This week, gold and silver rallied on Monday and Tuesday before drifting lower subsequently and ending up little changed on the week. In morning trade in Europe today, gold traded at $1835, down $3 from last Friday’s close, while on the same timescale silver lost 30 cents at $23.86. Volumes on Comex were low.
It is as if markets are waiting for something which might not happen, hence the reference to Samuel Becket’s play in our headline. While the covid situation continues to deteriorate, we await a second US stimulus package, and perhaps, for the year-end to pass. The chattering classes talk about inflation watchers selling their gold ETFs for cryptocurrencies. But there is no evidence that that activity goes beyond a few trend-chasing speculators. And even then, bitcoin has fallen from $19375 last Friday to $17752 this morning — hardly a sensible switch.
The fact of the matter is gold is up only 21% in dollars, and in euros and sterling, even less as our next chart shows.
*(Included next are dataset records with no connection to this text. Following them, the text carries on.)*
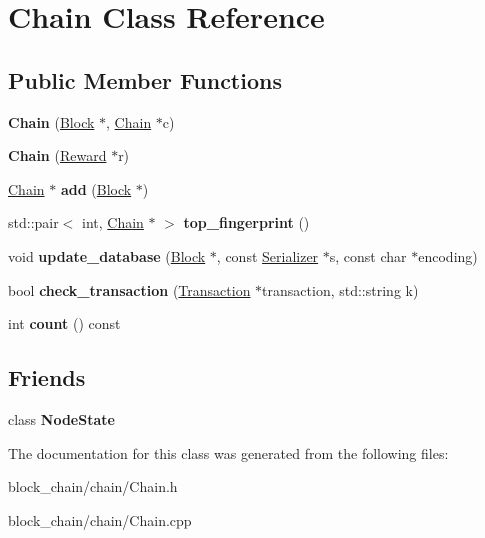 \hypertarget{classChain}{}\section{Chain Class Reference}
\label{classChain}
\subsection*{Public Member Functions}
\begin{DoxyCompactItemize}
\item 
\mbox{\label{classChain_a851466afd0f86ef862ce36dd287546bf}} 
{\bfseries Chain} (\mbox{\hyperlink{classBlock}{Block}} $\ast$, \mbox{\hyperlink{classChain}{Chain}} $\ast$c)
\item 
\mbox{\label{classChain_a6779b5168023552f943c54baed7e7cd4}} 
{\bfseries Chain} (\mbox{\hyperlink{classReward}{Reward}} $\ast$r)
\item 
\mbox{\label{classChain_a7a271a75a12aeae52a2645dcaa14549c}} 
\mbox{\hyperlink{classChain}{Chain}} $\ast$ {\bfseries add} (\mbox{\hyperlink{classBlock}{Block}} $\ast$)
\item 
\mbox{\label{classChain_a5ee2e1efbfe8d2896b0ac836fb750362}} 
std\+::pair$<$ int, \mbox{\hyperlink{classChain}{Chain}} $\ast$ $>$ {\bfseries top\+\_\+fingerprint} ()
\item 
\mbox{\label{classChain_abeec0de116c442e6da59230a85a56724}} 
void {\bfseries update\+\_\+database} (\mbox{\hyperlink{classBlock}{Block}} $\ast$, const \mbox{\hyperlink{classSerializer}{Serializer}} $\ast$s, const char $\ast$encoding)
\item 
\mbox{\label{classChain_a5725ffa89b1f0333536238951d9acd91}} 
bool {\bfseries check\+\_\+transaction} (\mbox{\hyperlink{classTransaction}{Transaction}} $\ast$transaction, std\+::string k)
\item 
\mbox{\label{classChain_ad06a7e312123831339b614a74ff5c9e0}} 
int {\bfseries count} () const
\end{DoxyCompactItemize}
\subsection*{Friends}
\begin{DoxyCompactItemize}
\item 
\mbox{\label{classChain_adfdd1242f00ef4da9a9a01d996fc292c}} 
class {\bfseries Node\+State}
\end{DoxyCompactItemize}


The documentation for this class was generated from the following files\+:\begin{DoxyCompactItemize}
\item 
block\+\_\+chain/chain/Chain.\+h\item 
block\+\_\+chain/chain/Chain.\+cpp\end{DoxyCompactItemize}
The chart is indexed to the day the Fed cut its fund rate to zero, and the following Monday the Fed announced limitless QE. Those events marked a turning point for nearly all financial assets with the exception of fixed interest bonds. Put another way, the purchasing power of the dollar in these instruments has declined. Leading the charge against the dollar should be gold. The fact that gold has lagged is explained by actors in financial markets not understanding that it is fiat-driven price inflation driving prices higher. Indeed, commentators are focusing not on the dollar’s purchasing power but on specific factors for, say, copper, lumber or cryptocurrencies.
The truth is therefore yet to be discovered and short-term speculators, in euros or sterling for example, have seen gold rise only 12% since they were promised infinite inflation back in March.
Yesterday, the ECB announced a further €500bn of QE extension to its pandemic emergency purchase programme, meaning it will keep all government bond yields suppressed. Spanish and Italian debt yields quickly fell to zero, despite the obvious credit risks.
The ECB is now visibly struggling to keep the Eurozone and its currency from sliding into a monetary, economic and banking crisis, while the political class is making things worse with their self-harming over Brexit. Le crunch is around the corner. Just wait for German savers and investors to wake up to the implications; demand from them for under-priced bullion is likely to increase substantially.
Making things worse for the EU, and for everyone else, is a global logistical foul-up, with containers out of place everywhere. China has none, they aren’t clearing through European and American ports, and perishable contents are rotting on quaysides. It seems likely that food prices will soar ahead of Christmas and beyond, fed by a combination of covid-19, a logistical container crisis and monetary inflation.
These conditions suggest that there will be a growing realisation that precious metals are under-priced and should be bought as the most secure hedge against rapidly deteriorating outcomes in 2021.